1) I assume you're taking the headphone output of the GB and plugging it into the Mic input of the computer, and that's a big part of your problem. Headphone outputs are already amplified, and you're putting it in an input that has a cheap pre-amp on it. Use the Line input.
2) Put the GB's volume to the maximum, that will make the signal much louder than the noise.
3) If you want to nitpick, plug in the gameboy, volume to the max. Then monitor the input and apply a noise gate. Move the threshold up until it cuts the noise. Then test it out with music, and adjust it if it cuts off some of the music.
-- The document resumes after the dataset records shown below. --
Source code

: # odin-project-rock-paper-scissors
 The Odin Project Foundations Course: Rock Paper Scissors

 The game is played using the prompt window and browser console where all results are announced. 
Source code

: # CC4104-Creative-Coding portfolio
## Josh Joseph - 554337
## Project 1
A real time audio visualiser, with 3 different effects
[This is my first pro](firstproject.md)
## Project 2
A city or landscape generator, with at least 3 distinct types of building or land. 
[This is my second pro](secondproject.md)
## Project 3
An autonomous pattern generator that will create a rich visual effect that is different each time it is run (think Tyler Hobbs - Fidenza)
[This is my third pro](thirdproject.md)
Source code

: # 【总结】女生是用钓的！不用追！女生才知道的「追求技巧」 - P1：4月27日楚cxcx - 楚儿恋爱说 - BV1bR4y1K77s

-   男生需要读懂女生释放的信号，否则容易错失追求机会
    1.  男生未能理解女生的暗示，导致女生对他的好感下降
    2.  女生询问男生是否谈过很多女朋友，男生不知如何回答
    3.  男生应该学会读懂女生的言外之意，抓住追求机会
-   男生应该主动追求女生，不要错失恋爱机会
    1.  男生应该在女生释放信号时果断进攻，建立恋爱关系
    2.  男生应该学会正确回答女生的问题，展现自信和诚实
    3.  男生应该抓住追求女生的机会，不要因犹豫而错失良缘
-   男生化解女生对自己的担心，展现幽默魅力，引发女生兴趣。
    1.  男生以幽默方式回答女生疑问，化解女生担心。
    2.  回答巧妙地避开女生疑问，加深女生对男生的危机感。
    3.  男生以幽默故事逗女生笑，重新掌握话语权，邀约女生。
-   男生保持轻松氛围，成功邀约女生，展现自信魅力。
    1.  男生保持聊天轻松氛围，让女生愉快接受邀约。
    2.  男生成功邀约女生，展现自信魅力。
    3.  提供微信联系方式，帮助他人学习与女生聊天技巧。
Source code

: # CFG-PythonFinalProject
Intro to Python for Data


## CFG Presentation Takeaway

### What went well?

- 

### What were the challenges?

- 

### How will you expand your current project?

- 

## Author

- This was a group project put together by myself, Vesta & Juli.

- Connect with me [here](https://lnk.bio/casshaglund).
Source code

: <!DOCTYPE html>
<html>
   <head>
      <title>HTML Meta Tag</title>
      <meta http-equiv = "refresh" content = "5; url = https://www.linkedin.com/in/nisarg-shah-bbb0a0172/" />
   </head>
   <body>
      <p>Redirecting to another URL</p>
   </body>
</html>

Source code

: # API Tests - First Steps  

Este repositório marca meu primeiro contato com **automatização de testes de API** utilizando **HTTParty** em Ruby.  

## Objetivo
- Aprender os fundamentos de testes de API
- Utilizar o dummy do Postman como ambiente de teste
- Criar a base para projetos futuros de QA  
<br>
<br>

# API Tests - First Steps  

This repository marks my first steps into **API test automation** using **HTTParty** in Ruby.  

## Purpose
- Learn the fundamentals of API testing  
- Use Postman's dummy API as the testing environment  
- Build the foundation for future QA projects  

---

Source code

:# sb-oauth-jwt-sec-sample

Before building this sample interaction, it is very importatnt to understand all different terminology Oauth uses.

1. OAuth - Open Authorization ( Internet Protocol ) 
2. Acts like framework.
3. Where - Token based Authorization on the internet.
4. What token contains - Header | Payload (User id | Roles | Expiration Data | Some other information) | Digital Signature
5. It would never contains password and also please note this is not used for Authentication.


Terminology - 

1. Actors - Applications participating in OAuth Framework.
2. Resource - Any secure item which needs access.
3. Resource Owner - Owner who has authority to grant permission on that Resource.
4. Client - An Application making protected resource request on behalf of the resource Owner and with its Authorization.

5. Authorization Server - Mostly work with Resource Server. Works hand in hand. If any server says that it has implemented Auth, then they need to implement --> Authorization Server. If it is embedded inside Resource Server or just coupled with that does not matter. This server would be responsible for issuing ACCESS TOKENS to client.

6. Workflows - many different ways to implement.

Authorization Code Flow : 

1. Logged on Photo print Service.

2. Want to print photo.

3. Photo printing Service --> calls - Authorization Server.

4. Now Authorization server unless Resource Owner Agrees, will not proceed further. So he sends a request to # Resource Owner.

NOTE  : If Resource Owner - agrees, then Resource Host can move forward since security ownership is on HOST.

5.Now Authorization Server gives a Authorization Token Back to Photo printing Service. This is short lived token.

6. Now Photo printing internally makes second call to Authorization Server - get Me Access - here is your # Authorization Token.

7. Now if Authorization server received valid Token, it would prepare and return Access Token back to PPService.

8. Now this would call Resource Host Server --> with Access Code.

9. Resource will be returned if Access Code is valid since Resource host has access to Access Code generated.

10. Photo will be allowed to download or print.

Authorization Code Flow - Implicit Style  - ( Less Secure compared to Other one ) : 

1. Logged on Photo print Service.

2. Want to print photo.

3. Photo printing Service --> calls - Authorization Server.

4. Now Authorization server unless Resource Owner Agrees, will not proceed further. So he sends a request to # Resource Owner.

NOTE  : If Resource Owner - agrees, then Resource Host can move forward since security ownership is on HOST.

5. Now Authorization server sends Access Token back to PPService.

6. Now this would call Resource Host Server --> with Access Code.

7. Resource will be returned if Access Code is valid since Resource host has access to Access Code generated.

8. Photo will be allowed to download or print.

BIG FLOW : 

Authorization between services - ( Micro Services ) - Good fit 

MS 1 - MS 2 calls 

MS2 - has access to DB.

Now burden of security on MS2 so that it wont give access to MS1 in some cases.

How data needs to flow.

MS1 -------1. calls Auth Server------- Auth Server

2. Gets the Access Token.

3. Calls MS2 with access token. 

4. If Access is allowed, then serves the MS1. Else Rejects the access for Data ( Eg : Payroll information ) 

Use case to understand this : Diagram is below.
4) Use a noise reduction plugin. Record some noise, empty of music, and use that to make an image of your noise. Then you use that to filter out this noise print from a recording. Don't go too crazy with it or it will also remove a lot of the music.
5) Noise is part of any recording. You can fight it, but there will always be a bit of it. The GB has a crappy amp and crappy DAC. Same thing with the built-in soundcard of any computer. Crappy DACs. Your signal goes from Digital to Analog in the gameboy, then from Analog to Digital again in the soundcard. Crappy pieces at these points will always add noise. You can alleviate the problem by getting a decent soundcard with good DACs.
In your case most of the noise comes from the gameboy. And using the Mic instead of Line input doesn't help at all.